I created this version of Rumballs on Christmas eve and have made two delectable batches of them ‘cos one batch just wasn’t enough! They were a huge hit with family and friends and I will definitely be making them again. They are chock full of yumminess and fairly boozy, so parental guidance is recommended for the littlies.
I actually caught Mr D with his fingers in the bowl saying “yummy mum, mmmmm yummy chocolate….” when I walked back into the kitchen after answering the phone… After a small panic attack because I’d already added the rum, I covered the mixture and popped it in the fridge out of reach. Thankfully he didn’t appear drunk, he always slurs his words a bit… :-0!

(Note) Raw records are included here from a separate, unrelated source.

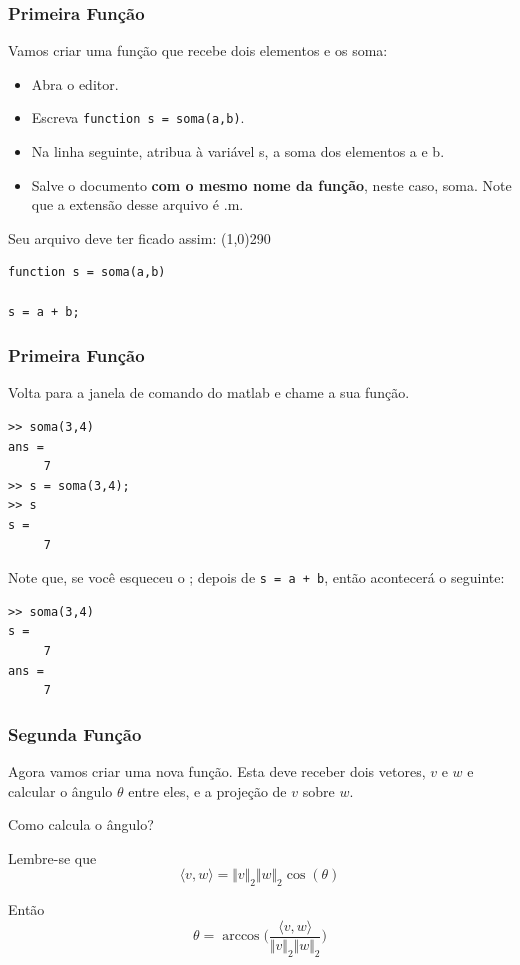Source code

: \documentclass{beamer}
\newcommand{\delim}{\line(1,0){290}}
\newcommand{\norma}[1]{\Vert #1 \Vert_2}
\newcommand{\prodint}[2]{\langle #1,#2 \rangle}
\begin{document}
\begin{frame}[fragile]
 \frametitle{Primeira Fun\c{c}\~ao}

Vamos criar uma fun\c{c}\~ao que recebe dois elementos e os soma:

\begin{itemize}
 \item<1-> Abra o editor.
 \item<2-> Escreva {\tt function s = soma(a,b)}.
 \item<3-> Na linha seguinte, atribua \`a vari\'avel s, a soma dos elementos a e b.
 \item<4-> Salve o documento {\bf com o mesmo nome da fun\c{c}\~ao}, neste caso, soma. Note que a extens\~ao desse arquivo \'e .m.
\end{itemize}
\pause \pause \pause \pause
Seu arquivo deve ter ficado assim:
\delim
\begin{verbatim}
function s = soma(a,b)

s = a + b;
\end{verbatim}

\end{frame}

\begin{frame}[fragile]
\frametitle{Primeira Fun\c{c}\~ao}
Volta para a janela de comando do matlab e chame a sua fun\c{c}\~ao.
\pause
{\scriptsize
\begin{verbatim}
>> soma(3,4)
ans =
     7
>> s = soma(3,4);
>> s
s =
     7
\end{verbatim}}
\pause
Note que, se voc\^e esqueceu o ; depois de {\tt s = a + b}, ent\~ao acontecer\'a o seguinte:
\pause
{\scriptsize
\begin{verbatim}
>> soma(3,4)
s =
     7
ans =
     7
\end{verbatim}}

\end{frame}

\begin{frame}

\frametitle{Segunda Fun\c{c}\~ao}

Agora vamos criar uma nova fun\c{c}\~ao. Esta deve receber dois vetores, $v$ e $w$ e calcular o \^angulo $\theta$ entre eles, e a proje\c{c}\~ao de $v$ sobre $w$.
\pause

Como calcula o \^angulo?
\pause

Lembre-se que
$$\prodint{v}{w} = \norma{v}\norma{w}\cos(\theta)$$
\pause

Ent\~ao
$$\theta = \arccos\bigg(\frac{\prodint{v}{w}}{\norma{v}\norma{w}}\bigg)$$

\end{frame}
\end{document}

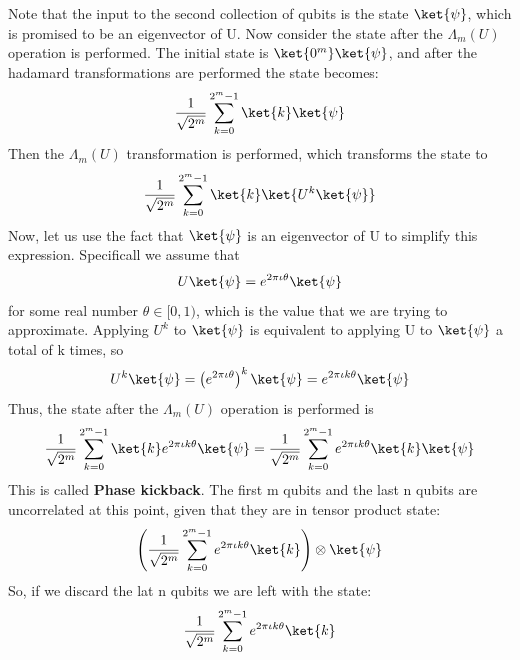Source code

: \documentclass[12pt, oneside]{book}
\theoremstyle{definition}
\theoremstyle{definition}
\theoremstyle{remark}
\begin{document}
Note that the input to the second collection of qubits is the state $\ket{\psi}$, which is promised to be an eigenvector of U.
Now consider the state after the $\Lambda_m(U)$ operation is performed. The initial state is $\ket{0^m}\ket{\psi}$, and after the hadamard transformations are performed the state becomes:
\[
\frac{1}{\sqrt{2^m}}\sum_{k=0}^{2^m-1}\ket{k}\ket{\psi}
\]
Then the $\Lambda_m(U)$ transformation is performed, which transforms the state to
\[
\frac{1}{\sqrt{2^m}}\sum_{k=0}^{2^m-1}\ket{k}\ket{U^k\ket{\psi}}
\]
Now, let us use the fact that $\ket{\psi}$ is an eigenvector of U to simplify this expression. Specificall we assume that 
\[
U\ket{\psi}=e^{2\pi\iota \theta}\ket{\psi}
\]
for some real number $\theta \in [0,1)$, which is the value that we are trying to approximate. 
Applying $U^k$ to $\ket{\psi}$ is equivalent to applying U to $\ket{\psi}$ a total of k times, so
\[
U^k\ket{\psi}=\left(e^{2\pi\iota \theta}\right)^k\ket{\psi}=e^{2\pi\iota k\theta}\ket{\psi}
\]
Thus, the state after the $\Lambda_m(U)$ operation is performed is
\[
\frac{1}{\sqrt{2^m}}\sum_{k=0}^{2^m-1}\ket{k}e^{2\pi\iota k\theta}\ket{\psi}=\frac{1}{\sqrt{2^m}}\sum_{k=0}^{2^m-1}e^{2\pi\iota k\theta}\ket{k}\ket{\psi}
\]
This is called \textbf{Phase kickback}. The first m qubits and the last n qubits are uncorrelated at this point, given that they are in tensor product state:
\[
\left(\frac{1}{\sqrt{2^m}}\sum_{k=0}^{2^m-1}e^{2\pi\iota k\theta}\ket{k}\right)\otimes\ket{\psi}
\]
So, if we discard the lat n qubits we are left with the state:
\[
\frac{1}{\sqrt{2^m}}\sum_{k=0}^{2^m-1}e^{2\pi\iota k\theta}\ket{k}
\]
\end{document}
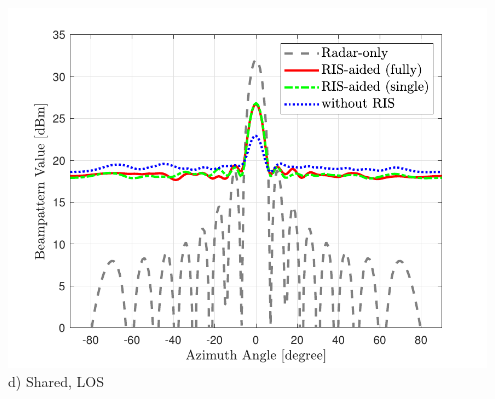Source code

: \documentclass[paperwidth=841mm,paperheight=1300mm,portrait]{baposter}
\begin{document}
\begin{poster}
{\begin{minipage}[c]{0.37\textwidth}
        \begin{minipage}[c]{\textwidth}
            \centering
            \includegraphics[width=0.95\textwidth]{fig/beampattern_los_single_fully_d}\vspace{2pt}\\
            \small{d) Shared, LOS}
        \end{minipage}  
    \end{minipage}


}



\end{poster}
\end{document}
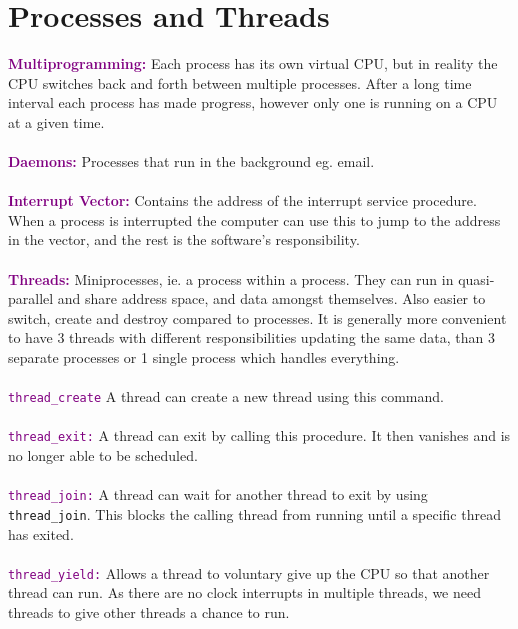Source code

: \documentclass[a4paper,10pt]{article}
\begin{document}
\section{Processes and Threads}
\textcolor{Purple}{\textbf{Multiprogramming:}} Each process has its own virtual CPU, but in reality the CPU switches back and forth between multiple processes. After a long time interval each process has made progress, however only one is running on a CPU at a given time. \\\\
\textcolor{Purple}{\textbf{Daemons:}} Processes that run in the background eg. email. \\\\
\textcolor{Purple}{\textbf{Interrupt Vector:}} Contains the address of the interrupt service procedure. When a process is interrupted the computer can use this to jump to the address in the vector, and the rest is the software's responsibility. \\\\
\textcolor{Purple}{\textbf{Threads:}} Miniprocesses, ie. a process within a process. They can run in quasi-parallel and share address space, and data amongst themselves. Also easier to switch, create and destroy compared to processes. It is generally more convenient to have 3 threads with different responsibilities updating the same data, than 3 separate processes or 1 single process which handles everything. \\\\
\textcolor{Purple}{\texttt{thread\_create}} A thread can create a new thread using this command. \\\\
\textcolor{Purple}{\texttt{thread\_exit:}} A thread can exit by calling this procedure. It then vanishes and is no longer able to be scheduled. \\\\
\textcolor{Purple}{\texttt{thread\_join:}} A thread can wait for another thread to exit by using \texttt{thread\_join}. This blocks the calling thread from running until a specific thread has exited. \\\\
\textcolor{Purple}{\texttt{thread\_yield:}} Allows a thread to voluntary give up the CPU so that another thread can run. As there are no clock interrupts in multiple threads, we need threads to give other threads a chance to run.
\end{document}
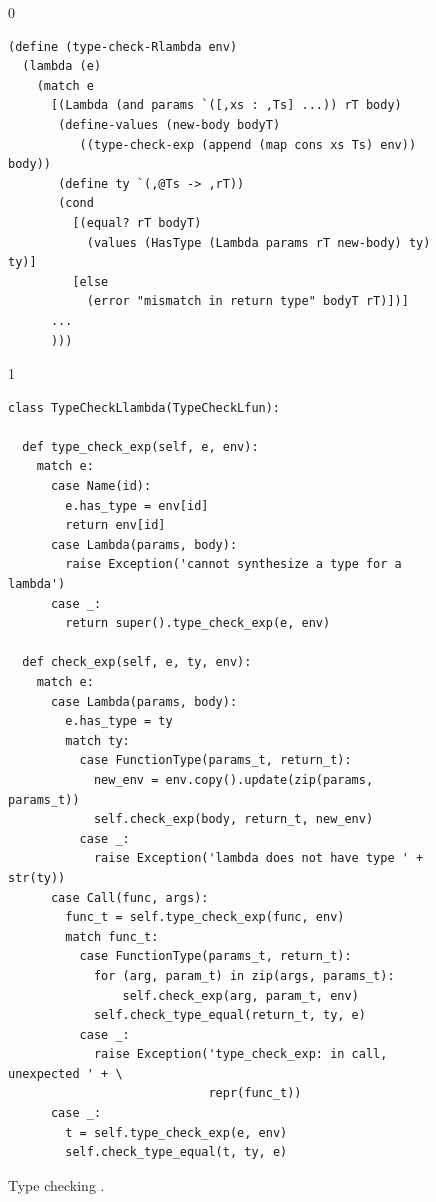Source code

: \documentclass[7x10,nocrop]{TimesAPriori_MIT}%
\def\racketEd{0}
\def\pythonEd{1}
\def\edition{1}
\newcommand{\python}[1]{{\if\edition\pythonEd #1\fi}}
\begin{document}
\begin{figure}[tbp]
{\if\edition\racketEd 
\begin{lstlisting}
(define (type-check-Rlambda env)
  (lambda (e)
    (match e
      [(Lambda (and params `([,xs : ,Ts] ...)) rT body)
       (define-values (new-body bodyT) 
          ((type-check-exp (append (map cons xs Ts) env)) body))
       (define ty `(,@Ts -> ,rT))
       (cond
         [(equal? rT bodyT)
           (values (HasType (Lambda params rT new-body) ty) ty)]
         [else
           (error "mismatch in return type" bodyT rT)])]
      ...
      )))
\end{lstlisting}
\fi}
{\if\edition\pythonEd 
\begin{lstlisting}
class TypeCheckLlambda(TypeCheckLfun):

  def type_check_exp(self, e, env):
    match e:
      case Name(id):
        e.has_type = env[id]
        return env[id]
      case Lambda(params, body):
        raise Exception('cannot synthesize a type for a lambda')
      case _:
        return super().type_check_exp(e, env)
    
  def check_exp(self, e, ty, env):
    match e:
      case Lambda(params, body):
        e.has_type = ty
        match ty:
          case FunctionType(params_t, return_t):
            new_env = env.copy().update(zip(params, params_t))
            self.check_exp(body, return_t, new_env)
          case _:
            raise Exception('lambda does not have type ' + str(ty))
      case Call(func, args):
        func_t = self.type_check_exp(func, env)
        match func_t:
          case FunctionType(params_t, return_t):
            for (arg, param_t) in zip(args, params_t):
                self.check_exp(arg, param_t, env)
            self.check_type_equal(return_t, ty, e)
          case _:
            raise Exception('type_check_exp: in call, unexpected ' + \
                            repr(func_t))
      case _:
        t = self.type_check_exp(e, env)
        self.check_type_equal(t, ty, e)
\end{lstlisting}
\fi}
\caption{Type checking \LangLam{}\python{, part 1}.}
\label{fig:type-check-Llambda}
\end{figure}
\end{document}
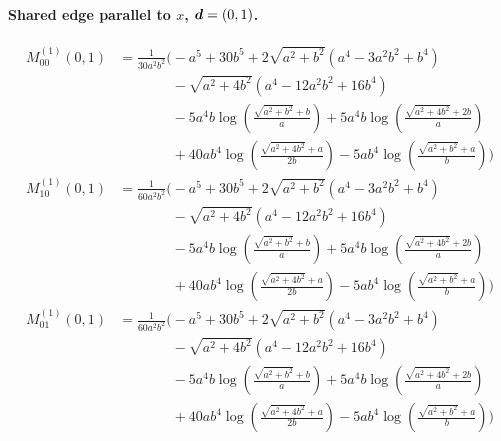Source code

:\paragraph{Shared edge parallel to $x$, $\offs=(0,1)$.}
\begin{align*}
M^{(1)}_{00}(0,1) &= \frac{1}{30 a^{2} b^{2}}\Bigg(- a^{5} + 30 b^{5} + 2 \sqrt{a^{2} + b^{2}}\left(a^{4} - 3 a^{2} b^{2} + b^{4}\right)\\
&\phantom{{}=\frac{1}{30 a^{2} b^{2}}\Bigg(}- \sqrt{a^{2} + 4 b^{2}}\left(a^{4} - 12 a^{2} b^{2} + 16 b^{4}\right)\\
&\phantom{{}=\frac{1}{30 a^{2} b^{2}}\Bigg(}- 5 a^{4} b \log\left(\frac{\sqrt{a^{2} + b^{2}} + b}{a}\right) + 5 a^{4} b \log\left(\frac{\sqrt{a^{2} + 4 b^{2}} + 2 b}{a}\right)\\
&\phantom{{}=\frac{1}{30 a^{2} b^{2}}\Bigg(}+ 40 a b^{4} \log\left(\frac{\sqrt{a^{2} + 4 b^{2}} + a}{2 b}\right) - 5 a b^{4} \log\left(\frac{\sqrt{a^{2} + b^{2}} + a}{b}\right)\Bigg)\\[1.2ex]
M^{(1)}_{10}(0,1) &= \frac{1}{60 a^{2} b^{2}}\Bigg(- a^{5} + 30 b^{5} + 2 \sqrt{a^{2} + b^{2}}\left(a^{4} - 3 a^{2} b^{2} + b^{4}\right)\\
&\phantom{{}=\frac{1}{60 a^{2} b^{2}}\Bigg(}- \sqrt{a^{2} + 4 b^{2}}\left(a^{4} - 12 a^{2} b^{2} + 16 b^{4}\right)\\
&\phantom{{}=\frac{1}{60 a^{2} b^{2}}\Bigg(}- 5 a^{4} b \log\left(\frac{\sqrt{a^{2} + b^{2}} + b}{a}\right) + 5 a^{4} b \log\left(\frac{\sqrt{a^{2} + 4 b^{2}} + 2 b}{a}\right)\\
&\phantom{{}=\frac{1}{60 a^{2} b^{2}}\Bigg(}+ 40 a b^{4} \log\left(\frac{\sqrt{a^{2} + 4 b^{2}} + a}{2 b}\right) - 5 a b^{4} \log\left(\frac{\sqrt{a^{2} + b^{2}} + a}{b}\right)\Bigg)\\[1.2ex]
M^{(1)}_{01}(0,1) &= \frac{1}{60 a^{2} b^{2}}\Bigg(- a^{5} + 30 b^{5} + 2 \sqrt{a^{2} + b^{2}}\left(a^{4} - 3 a^{2} b^{2} + b^{4}\right)\\
&\phantom{{}=\frac{1}{60 a^{2} b^{2}}\Bigg(}- \sqrt{a^{2} + 4 b^{2}}\left(a^{4} - 12 a^{2} b^{2} + 16 b^{4}\right)\\
&\phantom{{}=\frac{1}{60 a^{2} b^{2}}\Bigg(}- 5 a^{4} b \log\left(\frac{\sqrt{a^{2} + b^{2}} + b}{a}\right) + 5 a^{4} b \log\left(\frac{\sqrt{a^{2} + 4 b^{2}} + 2 b}{a}\right)\\
&\phantom{{}=\frac{1}{60 a^{2} b^{2}}\Bigg(}+ 40 a b^{4} \log\left(\frac{\sqrt{a^{2} + 4 b^{2}} + a}{2 b}\right) - 5 a b^{4} \log\left(\frac{\sqrt{a^{2} + b^{2}} + a}{b}\right)\Bigg)\\[1.2ex]

\end{align*}
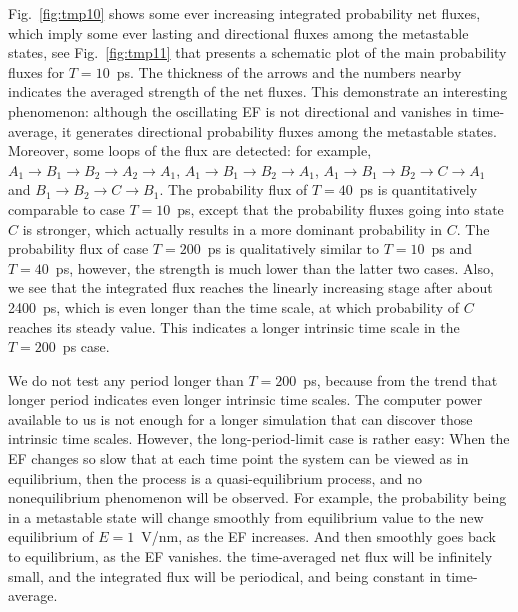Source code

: \documentclass[a4paper,preprint,unsortedaddress,onecolumn]{revtex4-1}
\begin{document}
Fig.~\ref{fig:tmp10} shows some ever increasing
integrated probability net fluxes, which imply some ever lasting and directional
fluxes among the metastable states, see
Fig.~\ref{fig:tmp11} that presents a schematic plot of the main probability
fluxes for $T=10$~ps.
The thickness of the arrows and the numbers nearby indicates
the averaged strength of the net fluxes.
This demonstrate an interesting phenomenon: although
the oscillating EF is not directional and vanishes in time-average,
it generates directional probability fluxes among the metastable states.
Moreover, some loops of the flux are detected: for example, $A_1 \rightarrow B_1
\rightarrow B_2 \rightarrow A_2 \rightarrow A_1$, $A_1 \rightarrow B_1
\rightarrow B_2 \rightarrow A_1$,  $A_1 \rightarrow B_1
\rightarrow B_2 \rightarrow C \rightarrow A_1$ and $B_1
\rightarrow B_2 \rightarrow C \rightarrow B_1$.
The probability flux of $T=40$~ps is quantitatively
comparable to case $T=10$~ps, except that the probability fluxes
going into state $C$ is stronger, which actually results in
a more dominant probability in $C$.
The probability flux of case $T=200$~ps is qualitatively
similar to $T=10$~ps and $T=40$~ps, however,
the strength is much lower than the latter two cases.
Also, we see that the integrated flux reaches the linearly increasing
stage after about 2400~ps, which is even longer than the time scale,
at which probability of $C$ reaches its steady value. This indicates
a longer intrinsic time scale in the $T=200$~ps case.

We do not test any period longer than $T=200$~ps, because
from the trend that longer period indicates even longer intrinsic time scales.
The computer power available to us is not enough for a longer
simulation that can discover those intrinsic time scales.
However, the long-period-limit case is rather easy: When
the EF changes so slow that at each time point the system
can be viewed as in equilibrium, then the process is a quasi-equilibrium
process, and no nonequilibrium phenomenon will be observed. For example,
the probability being in a  metastable state will change
smoothly from equilibrium value to the new equilibrium of $E=1$~V/nm, as
the EF increases.
And then smoothly goes back to equilibrium, as the EF vanishes.
the time-averaged net flux will be infinitely small,
and the integrated flux will be periodical, and being constant in time-average.


\end{document}
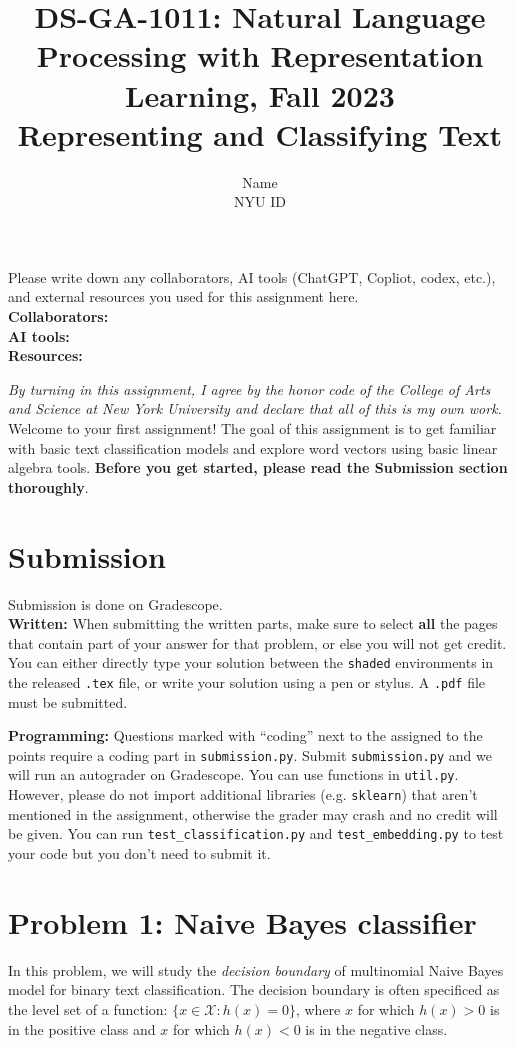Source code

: \documentclass{article}
\title{\textbf{DS-GA-1011: Natural Language Processing with Representation Learning, Fall 2023} \\Representing and Classifying Text}
\author{Name \\
NYU ID}
\date{}
\theoremstyle{case}
\theoremstyle{definition}
\begin{document}
\maketitle
\begin{tcolorbox}
Please write down any collaborators, AI tools (ChatGPT, Copliot, codex, etc.), and external resources you used for this assignment here. \\
\textbf{Collaborators:} \\
\textbf{AI tools:} \\
\textbf{Resources:} 
\end{tcolorbox}
\textit{By turning in this assignment, I agree by the honor code of the College of Arts and Science at New York University and declare
that all of this is my own work.} \\


Welcome to your first assignment! The goal of this assignment is to get familiar with basic text classification models and explore word vectors using basic linear algebra tools.
\textbf{Before you get started, please read the Submission section thoroughly}.

\section*{Submission}
Submission is done on Gradescope. \\

\textbf{Written:} When submitting the written parts, make sure to select \textbf{all} the pages that contain part of your answer for that problem, or else you will not get credit.
You can either directly type your solution between the \texttt{shaded} environments in the released \texttt{.tex} file,
or write your solution using a pen or stylus. 
A \texttt{.pdf} file must be submitted.

\textbf{Programming:} Questions marked with ``coding'' next to the assigned to the points require a coding part in \texttt{submission.py}.
Submit \texttt{submission.py} and we will run an autograder on Gradescope. You can use functions in \texttt{util.py}. However, please do not import additional libraries (e.g. \texttt{sklearn}) that aren't mentioned in the assignment, otherwise the grader may crash and no credit will be given.
You can run \texttt{test\_classification.py} and \texttt{test\_embedding.py} to test your code but you don't need to submit it.

\section*{Problem 1: Naive Bayes classifier}
In this problem, we will study the \emph{decision boundary} of multinomial Naive Bayes model for binary text classification.
The decision boundary is often specificed as the level set of a function:
$\{x\in\mathcal{X} : h(x) = 0\}$,
where $x$ for which $h(x) > 0$ is in the positive class and
$x$ for which $h(x) < 0$ is in the negative class.
\end{document}
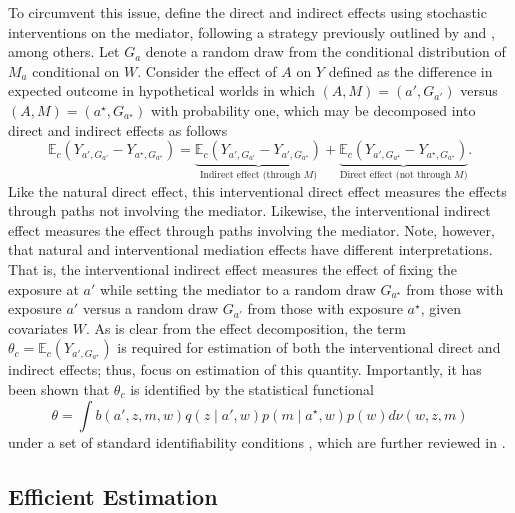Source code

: \documentclass[
  12pt,
]{book}
\theoremstyle{definition}
\theoremstyle{definition}
\theoremstyle{definition}
\newcommand{\1}{\mathbbm{1}}
\begin{document}
To circumvent this issue, \citet{diaz2020nonparametric} define the direct and indirect
effects using stochastic interventions on the mediator, following a strategy
previously outlined by \citet{vanderweele2014effect} and \citet{rudolph2017robust}, among
others. Let \(G_a\) denote a random draw from the conditional distribution of
\(M_a\) conditional on \(W\). Consider the effect of \(A\) on \(Y\) defined as the
difference in expected outcome in hypothetical worlds in which \((A,M) = (a', G_{a'})\) versus \((A,M) = (a^{\star}, G_{a^{\star}})\) with probability one, which
may be decomposed into direct and indirect effects as follows
\begin{equation*}
\mathbb{E}_c(Y_{a', G_{a'}} - Y_{a^{\star}, G_{a^{\star}}}) =
  \underbrace{\mathbb{E}_c(Y_{a', G_{a'}} - Y_{a',
    G_{a^{\star}}})}_{\text{Indirect effect (through $M$)}} +
  \underbrace{\mathbb{E}_c(Y_{a', G_{a^{\star}}} - Y_{a^{\star},
      G_{a^{\star}}})}_{\text{Direct effect (not through $M$)}}.
\end{equation*}
Like the natural direct effect, this interventional direct effect measures the
effects through paths not involving the mediator. Likewise, the interventional
indirect effect measures the effect through paths involving the mediator. Note,
however, that natural and interventional mediation effects have different
interpretations. That is, the interventional indirect effect measures the effect
of fixing the exposure at \(a'\) while setting the mediator to a random draw
\(G_{a^{\star}}\) from those with exposure \(a'\) versus a random draw \(G_{a'}\) from
those with exposure \(a^{\star}\), given covariates \(W\). As is clear from the
effect decomposition, the term \(\theta_c = \mathbb{E}_c(Y_{a', G_{a^{\star}}})\)
is required for estimation of both the interventional direct and indirect
effects; thus, \citet{diaz2020nonparametric} focus on estimation of this quantity.
Importantly, it has been shown that \(\theta_c\) is identified by the statistical
functional
\begin{equation*}
  \theta = \int b(a', z, m, w) q(z \mid a', w) p(m \mid a^{\star}, w)
    p(w) d\nu(w,z,m)
\end{equation*}
under a set of standard identifiability conditions \citep{vanderweele2014effect},
which are further reviewed in \citet{diaz2020nonparametric}.

\hypertarget{efficient-estimation}{%
\subsection{Efficient Estimation}\label{efficient-estimation}}
\end{document}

300g plain sweet biscuits crushed
1 tin condensed milk
1/2 cup coconut
6 tblsp good quality cocoa
1/4 cup raisins chopped
6 tblsp dark rum
250g block of good quality dark cooking chocolate, like Green and Blacks or Lindt
1. In a large bowl, combine all ingredients except cooking chocolate
2. Refrigerate for several hours – overnight is best.
3. Roll teaspoons of the mixture into balls. Refrigerate for an hour or two.
4. Melt chocolate either in a bowl over a saucepan of simmering water or in the microwave.
5. Use toothpicks to pick up the rumballs and dip them into the melted chocolate and place onto baking paper.
6. Refrigerate until chocolate is firm – this doesn’t take long.
Here is an awful picture of my rumballs they actually look a lot better than that in the flesh and taste – amazing! My beautiful Irish friend loved both my rumballs and my margarita’s so much, she decided they were worth combining and popped a rumball on top of her drink! Cheers!